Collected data
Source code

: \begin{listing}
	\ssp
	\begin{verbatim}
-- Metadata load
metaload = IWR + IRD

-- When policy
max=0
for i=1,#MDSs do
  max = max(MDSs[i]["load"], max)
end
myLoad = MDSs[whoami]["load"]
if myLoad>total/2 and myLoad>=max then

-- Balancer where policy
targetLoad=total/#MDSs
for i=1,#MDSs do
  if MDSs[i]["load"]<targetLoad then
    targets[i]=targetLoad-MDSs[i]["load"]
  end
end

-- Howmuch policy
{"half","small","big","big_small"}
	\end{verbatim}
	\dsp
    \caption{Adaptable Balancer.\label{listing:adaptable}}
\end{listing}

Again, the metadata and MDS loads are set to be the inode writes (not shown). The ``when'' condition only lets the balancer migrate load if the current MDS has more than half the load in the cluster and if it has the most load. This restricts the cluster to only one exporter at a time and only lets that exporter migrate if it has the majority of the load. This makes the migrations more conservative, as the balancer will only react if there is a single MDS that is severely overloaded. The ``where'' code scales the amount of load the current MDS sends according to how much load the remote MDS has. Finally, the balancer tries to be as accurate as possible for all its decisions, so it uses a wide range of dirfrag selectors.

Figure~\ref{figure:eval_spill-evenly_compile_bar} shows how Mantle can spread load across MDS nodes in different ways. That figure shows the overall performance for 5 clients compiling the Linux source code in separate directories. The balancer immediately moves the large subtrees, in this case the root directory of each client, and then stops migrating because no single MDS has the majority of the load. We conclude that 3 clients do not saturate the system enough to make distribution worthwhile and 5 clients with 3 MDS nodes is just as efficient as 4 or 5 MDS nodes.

==

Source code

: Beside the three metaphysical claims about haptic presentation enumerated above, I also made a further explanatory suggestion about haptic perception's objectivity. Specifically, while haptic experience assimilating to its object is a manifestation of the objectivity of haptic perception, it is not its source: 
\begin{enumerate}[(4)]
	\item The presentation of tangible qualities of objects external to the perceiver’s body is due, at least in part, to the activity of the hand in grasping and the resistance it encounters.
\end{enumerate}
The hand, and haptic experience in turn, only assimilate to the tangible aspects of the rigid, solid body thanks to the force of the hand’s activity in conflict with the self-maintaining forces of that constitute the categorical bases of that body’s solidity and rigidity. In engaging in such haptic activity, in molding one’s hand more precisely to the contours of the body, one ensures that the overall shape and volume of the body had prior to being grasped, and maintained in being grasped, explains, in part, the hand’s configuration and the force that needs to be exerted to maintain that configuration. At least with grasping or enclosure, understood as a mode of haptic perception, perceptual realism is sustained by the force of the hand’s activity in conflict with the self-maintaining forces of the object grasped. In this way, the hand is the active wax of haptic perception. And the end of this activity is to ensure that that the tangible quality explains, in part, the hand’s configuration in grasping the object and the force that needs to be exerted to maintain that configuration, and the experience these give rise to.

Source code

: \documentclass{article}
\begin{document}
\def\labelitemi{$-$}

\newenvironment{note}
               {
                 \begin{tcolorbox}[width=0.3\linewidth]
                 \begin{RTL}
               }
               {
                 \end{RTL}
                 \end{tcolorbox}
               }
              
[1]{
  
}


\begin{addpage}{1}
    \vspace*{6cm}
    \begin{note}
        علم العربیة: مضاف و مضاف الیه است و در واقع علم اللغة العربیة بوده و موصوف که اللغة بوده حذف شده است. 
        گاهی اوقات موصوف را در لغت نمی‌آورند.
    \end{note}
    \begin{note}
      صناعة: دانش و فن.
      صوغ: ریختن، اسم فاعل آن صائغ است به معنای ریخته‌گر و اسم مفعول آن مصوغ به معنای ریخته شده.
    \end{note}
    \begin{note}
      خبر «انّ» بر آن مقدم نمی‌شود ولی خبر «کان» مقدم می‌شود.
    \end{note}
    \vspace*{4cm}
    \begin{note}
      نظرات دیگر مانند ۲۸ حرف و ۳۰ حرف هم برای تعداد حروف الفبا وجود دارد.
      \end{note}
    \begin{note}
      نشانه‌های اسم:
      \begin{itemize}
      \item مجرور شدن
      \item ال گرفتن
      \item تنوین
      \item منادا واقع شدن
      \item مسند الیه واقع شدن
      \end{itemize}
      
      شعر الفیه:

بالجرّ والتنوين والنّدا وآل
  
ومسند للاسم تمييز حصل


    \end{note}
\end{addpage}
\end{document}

ACTIVITY: Go over the data above and copy every line that has the word "where" in it.

EXERCISE RESPONSE:
-- Balancer where policy
Again, the metadata and MDS loads are set to be the inode writes (not shown). The ``when'' condition only lets the balancer migrate load if the current MDS has more than half the load in the cluster and if it has the most load. This restricts the cluster to only one exporter at a time and only lets that exporter migrate if it has the majority of the load. This makes the migrations more conservative, as the balancer will only react if there is a single MDS that is severely overloaded. The ``where'' code scales the amount of load the current MDS sends according to how much load the remote MDS has. Finally, the balancer tries to be as accurate as possible for all its decisions, so it uses a wide range of dirfrag selectors.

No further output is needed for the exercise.